Der ambulante Pflegedienst Reize arbeitet regional in drei Mannheimer Stadtteilen. Das bedeutet kurze Wege und damit wenige Kilometer, was dem Klimaschutz hilft und eine gute Kenntnis der Strukturen vor Ort mit sich bringt. Mit seinen Mitarbeitenden versorgt der Pflegedienst Reize täglich um die 65 Patientinnen und Patienten in vier Touren. Im Moment sind es insgesamt circa 80 Personen, die der ambulante Pflegedienst regelmäßig versorgt. Die ambulante Pflege sei kein Job nach Schema F, sondern sehr individuell, berichtete die gelernte Gesundheits- und Krankenpflegerin von den vielen verschiedenen Aufgaben: Kompressionsstrümpfe anziehen, Hilfe bei der Körperpflege, Gabe von Medikamenten bis hin zur Begleitung am Lebensende in Zusammenarbeit mit spezialisierten ambulanten Palliativversorgungsteams.

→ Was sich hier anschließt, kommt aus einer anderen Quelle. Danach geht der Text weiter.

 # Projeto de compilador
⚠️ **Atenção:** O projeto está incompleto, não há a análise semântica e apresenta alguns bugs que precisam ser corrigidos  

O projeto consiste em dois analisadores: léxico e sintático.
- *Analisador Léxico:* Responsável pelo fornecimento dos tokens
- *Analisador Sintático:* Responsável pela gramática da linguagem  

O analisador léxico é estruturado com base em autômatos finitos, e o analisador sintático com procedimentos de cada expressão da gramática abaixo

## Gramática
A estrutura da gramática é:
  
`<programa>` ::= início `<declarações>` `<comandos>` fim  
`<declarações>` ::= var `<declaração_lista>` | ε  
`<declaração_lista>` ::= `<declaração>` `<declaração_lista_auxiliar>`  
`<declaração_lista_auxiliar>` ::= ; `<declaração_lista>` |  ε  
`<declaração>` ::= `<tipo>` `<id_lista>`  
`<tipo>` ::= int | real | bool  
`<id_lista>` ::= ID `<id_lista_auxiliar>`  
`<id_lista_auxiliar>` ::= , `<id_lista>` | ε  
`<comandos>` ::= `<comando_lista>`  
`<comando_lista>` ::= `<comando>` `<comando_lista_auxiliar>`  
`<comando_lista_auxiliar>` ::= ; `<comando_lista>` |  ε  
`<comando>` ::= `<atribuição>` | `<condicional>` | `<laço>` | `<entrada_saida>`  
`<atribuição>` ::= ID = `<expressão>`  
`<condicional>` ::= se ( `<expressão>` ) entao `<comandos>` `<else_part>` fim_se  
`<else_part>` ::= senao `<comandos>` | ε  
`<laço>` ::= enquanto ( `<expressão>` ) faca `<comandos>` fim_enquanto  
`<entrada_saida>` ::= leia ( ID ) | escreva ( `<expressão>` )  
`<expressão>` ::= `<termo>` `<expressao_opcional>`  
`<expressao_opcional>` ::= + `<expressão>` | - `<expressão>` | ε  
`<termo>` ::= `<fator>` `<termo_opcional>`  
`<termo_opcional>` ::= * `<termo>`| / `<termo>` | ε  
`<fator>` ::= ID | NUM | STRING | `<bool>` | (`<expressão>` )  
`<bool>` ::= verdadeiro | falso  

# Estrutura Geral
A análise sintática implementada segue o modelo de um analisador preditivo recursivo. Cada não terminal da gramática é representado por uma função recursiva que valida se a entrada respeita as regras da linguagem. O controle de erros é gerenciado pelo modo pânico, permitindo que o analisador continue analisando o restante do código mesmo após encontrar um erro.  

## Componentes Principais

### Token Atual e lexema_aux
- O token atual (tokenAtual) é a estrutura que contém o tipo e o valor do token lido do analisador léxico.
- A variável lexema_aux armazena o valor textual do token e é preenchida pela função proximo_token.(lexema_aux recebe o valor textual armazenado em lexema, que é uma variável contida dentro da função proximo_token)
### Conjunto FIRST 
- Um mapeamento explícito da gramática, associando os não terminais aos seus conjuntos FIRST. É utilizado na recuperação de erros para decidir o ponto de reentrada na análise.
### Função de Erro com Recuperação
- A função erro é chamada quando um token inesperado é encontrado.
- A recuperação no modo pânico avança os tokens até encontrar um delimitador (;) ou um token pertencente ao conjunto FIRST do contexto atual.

„Ich bin froh, dass ich ein großartiges und zuverlässiges Team habe. Der Krankenstand ist niedrig und die Fluktuation gering“, so Reize. „Das ist auch toll für die Patientinnen und Patienten, die sich nicht immer auf andere Menschen einstellen müssen.“ Sie findet es darum auch richtig, dass der Einsatz von Mitarbeiterinnen und Mitarbeitern über Zeitarbeitsfirmen in der ambulanten Pflege verboten sei. „Wir sind Mitglied des Arbeitgeber- und BerufsVerband Privater Pflege e.V. und haben mit der Gewerkschaft Öffentlicher Dienst einen prima Tarifvertrag verhandelt. Das war eine deutlich spürbare Verbesserung für unsere Mitarbeitenden!“ Rund 4.000 Euro Einstiegsgehalt verdient eine Pflegefachkraft nach diesem Tarifvertrag pro Monat. Dazu kommen noch eine betriebliche Pflegezusatzversicherung und diverse Zulagen.

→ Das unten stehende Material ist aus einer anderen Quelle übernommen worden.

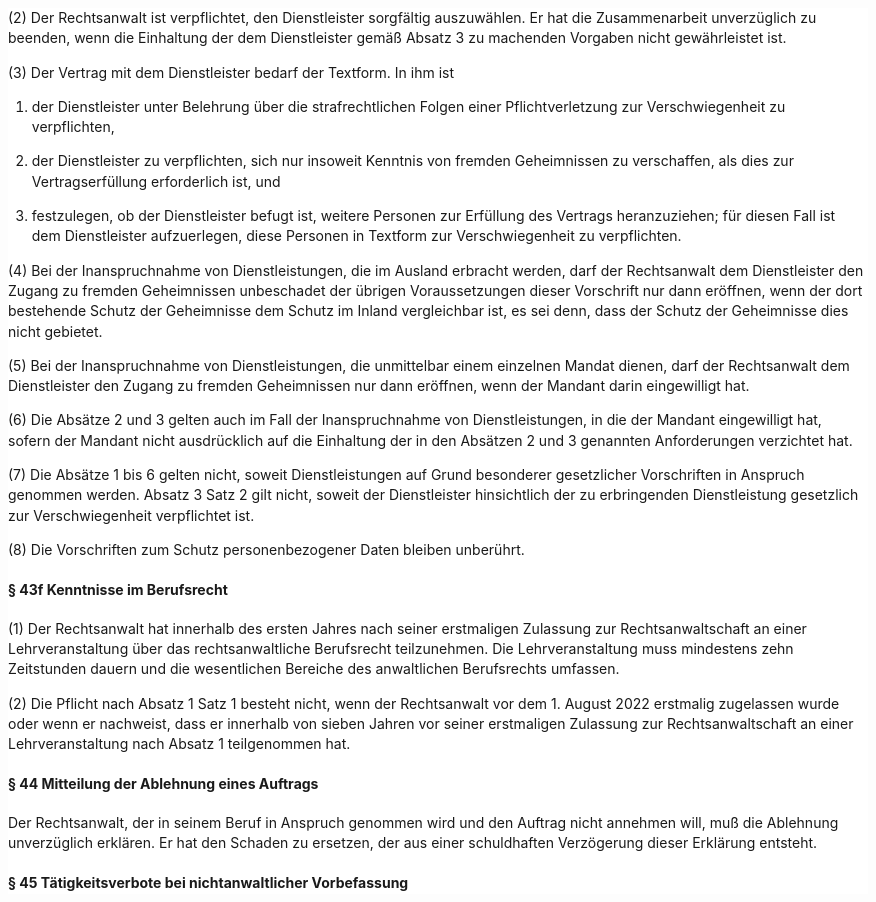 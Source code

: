 (2) Der Rechtsanwalt ist verpflichtet, den Dienstleister sorgfältig auszuwählen. Er hat die Zusammenarbeit unverzüglich zu beenden, wenn die Einhaltung der dem Dienstleister gemäß Absatz 3 zu machenden Vorgaben nicht gewährleistet ist.

(3) Der Vertrag mit dem Dienstleister bedarf der Textform. In ihm ist

1.  der Dienstleister unter Belehrung über die strafrechtlichen Folgen einer Pflichtverletzung zur Verschwiegenheit zu verpflichten,


2.  der Dienstleister zu verpflichten, sich nur insoweit Kenntnis von fremden Geheimnissen zu verschaffen, als dies zur Vertragserfüllung erforderlich ist, und


3.  festzulegen, ob der Dienstleister befugt ist, weitere Personen zur Erfüllung des Vertrags heranzuziehen; für diesen Fall ist dem Dienstleister aufzuerlegen, diese Personen in Textform zur Verschwiegenheit zu verpflichten.




(4) Bei der Inanspruchnahme von Dienstleistungen, die im Ausland erbracht werden, darf der Rechtsanwalt dem Dienstleister den Zugang zu fremden Geheimnissen unbeschadet der übrigen Voraussetzungen dieser Vorschrift nur dann eröffnen, wenn der dort bestehende Schutz der Geheimnisse dem Schutz im Inland vergleichbar ist, es sei denn, dass der Schutz der Geheimnisse dies nicht gebietet.

(5) Bei der Inanspruchnahme von Dienstleistungen, die unmittelbar einem einzelnen Mandat dienen, darf der Rechtsanwalt dem Dienstleister den Zugang zu fremden Geheimnissen nur dann eröffnen, wenn der Mandant darin eingewilligt hat.

(6) Die Absätze 2 und 3 gelten auch im Fall der Inanspruchnahme von Dienstleistungen, in die der Mandant eingewilligt hat, sofern der Mandant nicht ausdrücklich auf die Einhaltung der in den Absätzen 2 und 3 genannten Anforderungen verzichtet hat.

(7) Die Absätze 1 bis 6 gelten nicht, soweit Dienstleistungen auf Grund besonderer gesetzlicher Vorschriften in Anspruch genommen werden. Absatz 3 Satz 2 gilt nicht, soweit der Dienstleister hinsichtlich der zu erbringenden Dienstleistung gesetzlich zur Verschwiegenheit verpflichtet ist.

(8) Die Vorschriften zum Schutz personenbezogener Daten bleiben unberührt.


#### § 43f Kenntnisse im Berufsrecht

(1) Der Rechtsanwalt hat innerhalb des ersten Jahres nach seiner erstmaligen Zulassung zur Rechtsanwaltschaft an einer Lehrveranstaltung über das rechtsanwaltliche Berufsrecht teilzunehmen. Die Lehrveranstaltung muss mindestens zehn Zeitstunden dauern und die wesentlichen Bereiche des anwaltlichen Berufsrechts umfassen.

(2) Die Pflicht nach Absatz 1 Satz 1 besteht nicht, wenn der Rechtsanwalt vor dem 1. August 2022 erstmalig zugelassen wurde oder wenn er nachweist, dass er innerhalb von sieben Jahren vor seiner erstmaligen Zulassung zur Rechtsanwaltschaft an einer Lehrveranstaltung nach Absatz 1 teilgenommen hat.


#### § 44 Mitteilung der Ablehnung eines Auftrags

Der Rechtsanwalt, der in seinem Beruf in Anspruch genommen wird und den Auftrag nicht annehmen will, muß die Ablehnung unverzüglich erklären. Er hat den Schaden zu ersetzen, der aus einer schuldhaften Verzögerung dieser Erklärung entsteht.


#### § 45 Tätigkeitsverbote bei nichtanwaltlicher Vorbefassung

Reize sieht die große Anzahl der Kranken- und Pflegekassen als Problem
Dennoch sieht Viviane Reize bei der Gewinnung von Nachwuchs Probleme. „Die generalistische Pflegeausbildung war grundsätzlich eine gute Idee, die Umsetzung allerdings scheint noch nicht ausgereift. Mein Eindruck ist, dass es insbesondere in den Bereichen der Altenpflege noch schwerer wird, Auszubildende an den Betrieb zu binden“, erklärte Reize.

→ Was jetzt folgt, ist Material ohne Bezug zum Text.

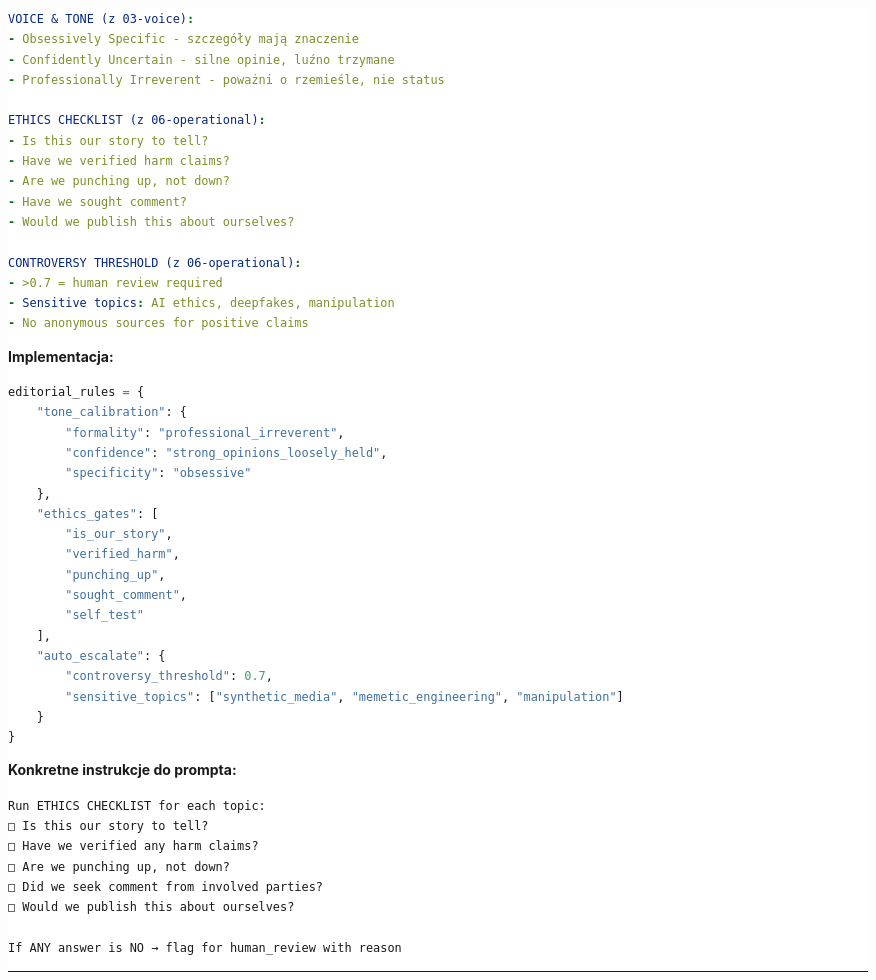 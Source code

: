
 ```yaml
VOICE & TONE (z 03-voice):
- Obsessively Specific - szczegóły mają znaczenie
- Confidently Uncertain - silne opinie, luźno trzymane
- Professionally Irreverent - poważni o rzemieśle, nie status

ETHICS CHECKLIST (z 06-operational):
- Is this our story to tell?
- Have we verified harm claims?
- Are we punching up, not down?
- Have we sought comment?
- Would we publish this about ourselves?

CONTROVERSY THRESHOLD (z 06-operational):
- >0.7 = human review required
- Sensitive topics: AI ethics, deepfakes, manipulation
- No anonymous sources for positive claims
```

**Implementacja:**
```python
editorial_rules = {
    "tone_calibration": {
        "formality": "professional_irreverent",
        "confidence": "strong_opinions_loosely_held",
        "specificity": "obsessive"
    },
    "ethics_gates": [
        "is_our_story",
        "verified_harm",
        "punching_up",
        "sought_comment",
        "self_test"
    ],
    "auto_escalate": {
        "controversy_threshold": 0.7,
        "sensitive_topics": ["synthetic_media", "memetic_engineering", "manipulation"]
    }
}
```

**Konkretne instrukcje do prompta:**
```
Run ETHICS CHECKLIST for each topic:
□ Is this our story to tell?
□ Have we verified any harm claims?
□ Are we punching up, not down?
□ Did we seek comment from involved parties?
□ Would we publish this about ourselves?

If ANY answer is NO → flag for human_review with reason
```

---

„Was können wir tun, damit es in der Pflege besser wird?“, erkundigte sich Andre Baumann nach Reizes Wünschen an die Politik. „Erstmal muss ,Die Pflege‘ wieder viel attraktiver dargestellt werden – es ist ein so toller Beruf! Wenn allerdings nur Schwierigkeiten benannt werden, lockt das nicht unbedingt Nachwuchs an.“
Kritisch sieht Reize die große Anzahl der Kranken- und Pflegekassen mitsamt dazugehöriger Bürokratie: „Das ist ein riesiger Verwaltungsapparat, jede Kasse mit ihrem eigenen Vorstand. Manche Kassen verlangen quartalsweise Verordnungen. Das bedeutet zeitlichen und finanziellen Aufwand für Patient, Arzt, uns als ambulantem Pflegedienst und die Krankenkasse. Und wenn Hausärzte Behandlungspflege verordnen, heißt das nicht, dass es genauso genehmigt wird.“ Und auch bei der Beurteilung und Beaufsichtigung durch den Medizinischen Dienst der Kranken- und Pflegekassen sieht sie Verbesserungsbedarf: „Ich finde es gut, dass unsere hohen Standards kontrolliert werden. Der Medizinische Dienst kommt jedoch auch nach Jahren guter Bewertungen noch jedes Jahr – das ist zeitaufwendig und bindet Ressourcen. Ich würde mir dann zum Beispiel einen Zweijahresrhythmus wünschen und allgemein weniger Bürokratie, damit ich mehr Zeit für die Menschen habe, die auf meine und unsere Hilfe angewiesen sind.“
Andre Baumann hörte aufmerksam zu und fragte nach. Er erzählte von den eigenen Erfahrungen bei der Pflege von Angehörigen und seinen eigenen Vorkehrungen, die er fürs Alter getroffen hat. „Auch, wenn es noch weit weg erscheint: Es ist nie zu früh, sich aufs Alter vorzubereiten“, so Baumann. Zum Beispiel mit einer Vorsorgevollmacht und einer Patientenverfügung. Wie das funktioniert und was man sonst tun kann, egal ob man noch jung und fit ist oder wenn man bereits auf Pflege oder Unterstützung angewiesen ist, soll in einer Veranstaltungsreihe vertieft werden, die der Abgeordnete im Spätjahr beginnen möchte.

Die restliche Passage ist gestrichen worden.